INSTRUCTIONS FOR THE TASK -> Below are the entries; determine how many of their lines contain the string "Gestion" and give that figure alone.

(Collected data)

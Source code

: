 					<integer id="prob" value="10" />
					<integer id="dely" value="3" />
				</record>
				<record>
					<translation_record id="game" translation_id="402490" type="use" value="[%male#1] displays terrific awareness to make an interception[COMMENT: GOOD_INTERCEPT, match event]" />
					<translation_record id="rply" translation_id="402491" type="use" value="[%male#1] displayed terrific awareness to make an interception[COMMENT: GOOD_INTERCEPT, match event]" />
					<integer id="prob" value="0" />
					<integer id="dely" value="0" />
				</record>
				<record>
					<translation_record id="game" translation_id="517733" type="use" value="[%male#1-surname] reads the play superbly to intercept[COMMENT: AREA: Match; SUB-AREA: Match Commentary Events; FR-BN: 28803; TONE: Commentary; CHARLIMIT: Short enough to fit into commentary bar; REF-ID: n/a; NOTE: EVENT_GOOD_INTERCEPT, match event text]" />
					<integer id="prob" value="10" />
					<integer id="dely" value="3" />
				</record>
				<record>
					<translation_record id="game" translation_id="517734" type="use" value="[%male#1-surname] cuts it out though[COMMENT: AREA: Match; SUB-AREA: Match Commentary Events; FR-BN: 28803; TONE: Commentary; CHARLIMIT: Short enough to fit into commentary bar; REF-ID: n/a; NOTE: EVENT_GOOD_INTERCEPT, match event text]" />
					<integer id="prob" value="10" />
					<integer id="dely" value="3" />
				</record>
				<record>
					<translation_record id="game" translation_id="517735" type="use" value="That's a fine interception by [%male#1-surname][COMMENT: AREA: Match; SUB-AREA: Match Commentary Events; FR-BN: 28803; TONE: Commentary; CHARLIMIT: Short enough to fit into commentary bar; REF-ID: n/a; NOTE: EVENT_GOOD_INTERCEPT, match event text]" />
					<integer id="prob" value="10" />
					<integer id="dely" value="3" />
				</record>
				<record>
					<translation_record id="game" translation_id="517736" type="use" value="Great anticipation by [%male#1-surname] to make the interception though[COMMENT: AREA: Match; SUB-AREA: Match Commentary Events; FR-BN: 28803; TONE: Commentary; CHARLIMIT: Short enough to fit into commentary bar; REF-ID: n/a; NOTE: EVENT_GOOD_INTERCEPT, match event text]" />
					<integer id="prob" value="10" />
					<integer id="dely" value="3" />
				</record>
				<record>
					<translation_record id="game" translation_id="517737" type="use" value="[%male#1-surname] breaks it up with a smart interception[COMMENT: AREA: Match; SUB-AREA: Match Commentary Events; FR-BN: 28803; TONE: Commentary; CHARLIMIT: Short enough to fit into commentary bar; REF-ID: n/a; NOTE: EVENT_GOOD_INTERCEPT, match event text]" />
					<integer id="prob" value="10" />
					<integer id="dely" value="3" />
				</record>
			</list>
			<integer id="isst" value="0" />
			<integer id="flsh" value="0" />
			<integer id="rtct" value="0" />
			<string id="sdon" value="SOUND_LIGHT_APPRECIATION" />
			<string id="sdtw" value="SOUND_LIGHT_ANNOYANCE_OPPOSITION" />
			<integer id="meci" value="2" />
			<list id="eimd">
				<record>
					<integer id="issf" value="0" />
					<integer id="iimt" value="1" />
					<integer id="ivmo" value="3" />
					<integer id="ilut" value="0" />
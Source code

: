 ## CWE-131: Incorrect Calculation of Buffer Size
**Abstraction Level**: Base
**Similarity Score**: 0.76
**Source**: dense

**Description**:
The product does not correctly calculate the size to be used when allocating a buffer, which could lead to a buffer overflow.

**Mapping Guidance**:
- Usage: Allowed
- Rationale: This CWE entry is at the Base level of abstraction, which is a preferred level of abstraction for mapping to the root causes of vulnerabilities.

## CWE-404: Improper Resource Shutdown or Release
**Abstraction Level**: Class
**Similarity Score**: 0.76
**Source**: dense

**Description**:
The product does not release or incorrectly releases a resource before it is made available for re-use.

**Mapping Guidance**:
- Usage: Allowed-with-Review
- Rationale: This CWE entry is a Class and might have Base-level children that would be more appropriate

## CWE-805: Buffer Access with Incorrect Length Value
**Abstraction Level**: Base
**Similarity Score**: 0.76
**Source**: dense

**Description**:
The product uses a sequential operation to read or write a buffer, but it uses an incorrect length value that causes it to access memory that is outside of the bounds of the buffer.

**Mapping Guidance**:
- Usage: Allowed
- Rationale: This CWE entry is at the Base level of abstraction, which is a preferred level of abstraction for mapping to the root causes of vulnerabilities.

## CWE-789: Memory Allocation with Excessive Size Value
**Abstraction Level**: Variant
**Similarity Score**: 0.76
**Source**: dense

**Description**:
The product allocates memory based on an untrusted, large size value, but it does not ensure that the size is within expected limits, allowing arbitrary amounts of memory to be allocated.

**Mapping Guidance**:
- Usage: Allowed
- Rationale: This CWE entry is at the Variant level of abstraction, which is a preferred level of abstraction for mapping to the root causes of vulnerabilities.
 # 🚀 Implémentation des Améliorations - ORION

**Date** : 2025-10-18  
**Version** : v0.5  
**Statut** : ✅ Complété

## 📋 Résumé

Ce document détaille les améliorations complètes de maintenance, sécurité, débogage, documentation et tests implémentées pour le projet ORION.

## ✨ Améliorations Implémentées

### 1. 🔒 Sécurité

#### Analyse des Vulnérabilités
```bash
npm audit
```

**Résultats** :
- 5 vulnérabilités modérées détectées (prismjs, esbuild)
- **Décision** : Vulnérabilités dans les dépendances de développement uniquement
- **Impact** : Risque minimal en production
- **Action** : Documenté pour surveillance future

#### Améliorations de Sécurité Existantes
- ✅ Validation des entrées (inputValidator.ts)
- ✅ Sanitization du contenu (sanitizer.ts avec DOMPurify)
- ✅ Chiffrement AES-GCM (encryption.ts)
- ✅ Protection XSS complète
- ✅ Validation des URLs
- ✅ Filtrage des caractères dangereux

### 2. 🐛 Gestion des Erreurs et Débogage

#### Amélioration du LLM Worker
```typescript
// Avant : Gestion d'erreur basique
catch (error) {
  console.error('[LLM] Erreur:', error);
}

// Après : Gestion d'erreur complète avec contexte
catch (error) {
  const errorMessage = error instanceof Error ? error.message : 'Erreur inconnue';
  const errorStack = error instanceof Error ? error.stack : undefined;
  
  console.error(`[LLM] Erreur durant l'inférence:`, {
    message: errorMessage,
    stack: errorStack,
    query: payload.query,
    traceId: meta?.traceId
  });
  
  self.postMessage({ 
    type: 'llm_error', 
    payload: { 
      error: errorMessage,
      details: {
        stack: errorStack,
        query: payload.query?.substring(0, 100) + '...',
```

RESPONSE AREA -> 3